# [Required work]
Copy out every line of the records in which "will" can be found.

# [Data extracts]
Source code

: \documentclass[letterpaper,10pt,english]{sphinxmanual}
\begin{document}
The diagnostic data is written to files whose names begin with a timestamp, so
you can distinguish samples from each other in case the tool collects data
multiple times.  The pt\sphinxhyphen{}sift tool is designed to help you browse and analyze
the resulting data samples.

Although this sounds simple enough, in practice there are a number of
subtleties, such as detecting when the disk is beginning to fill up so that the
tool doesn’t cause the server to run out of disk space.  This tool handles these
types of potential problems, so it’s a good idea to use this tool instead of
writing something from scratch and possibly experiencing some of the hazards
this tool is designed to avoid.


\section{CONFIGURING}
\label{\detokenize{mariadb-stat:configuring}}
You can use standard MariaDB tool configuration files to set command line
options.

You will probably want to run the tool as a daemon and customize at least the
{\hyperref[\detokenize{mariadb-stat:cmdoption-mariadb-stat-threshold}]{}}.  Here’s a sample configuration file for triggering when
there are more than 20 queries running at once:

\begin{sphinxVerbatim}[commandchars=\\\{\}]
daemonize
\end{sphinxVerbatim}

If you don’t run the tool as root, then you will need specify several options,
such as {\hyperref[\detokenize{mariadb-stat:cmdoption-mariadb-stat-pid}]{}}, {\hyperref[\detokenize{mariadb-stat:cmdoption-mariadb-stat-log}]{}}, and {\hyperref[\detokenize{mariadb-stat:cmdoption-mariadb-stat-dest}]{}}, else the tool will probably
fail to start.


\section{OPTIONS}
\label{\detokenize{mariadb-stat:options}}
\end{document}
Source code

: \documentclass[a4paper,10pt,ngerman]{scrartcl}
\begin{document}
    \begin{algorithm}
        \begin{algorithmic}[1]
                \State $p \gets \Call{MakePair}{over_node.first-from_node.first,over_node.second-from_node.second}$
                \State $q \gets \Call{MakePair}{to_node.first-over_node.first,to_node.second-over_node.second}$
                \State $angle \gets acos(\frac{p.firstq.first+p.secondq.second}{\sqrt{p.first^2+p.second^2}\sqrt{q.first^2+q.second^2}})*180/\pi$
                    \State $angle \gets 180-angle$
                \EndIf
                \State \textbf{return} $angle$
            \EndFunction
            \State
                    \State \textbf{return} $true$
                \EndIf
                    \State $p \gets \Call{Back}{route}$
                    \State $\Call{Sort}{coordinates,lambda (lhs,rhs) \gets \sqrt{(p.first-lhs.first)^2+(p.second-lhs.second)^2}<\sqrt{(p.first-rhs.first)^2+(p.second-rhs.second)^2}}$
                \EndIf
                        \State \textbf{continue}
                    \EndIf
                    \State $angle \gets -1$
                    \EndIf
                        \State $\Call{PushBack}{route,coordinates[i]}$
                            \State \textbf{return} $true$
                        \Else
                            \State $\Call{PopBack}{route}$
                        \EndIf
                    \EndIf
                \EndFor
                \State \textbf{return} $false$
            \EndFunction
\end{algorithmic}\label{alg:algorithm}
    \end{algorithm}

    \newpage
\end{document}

# [Problem solution]
You will probably want to run the tool as a daemon and customize at least the
If you don’t run the tool as root, then you will need specify several options,
such as {\hyperref[\detokenize{mariadb-stat:cmdoption-mariadb-stat-pid}]{}}, {\hyperref[\detokenize{mariadb-stat:cmdoption-mariadb-stat-log}]{}}, and {\hyperref[\detokenize{mariadb-stat:cmdoption-mariadb-stat-dest}]{}}, else the tool will probably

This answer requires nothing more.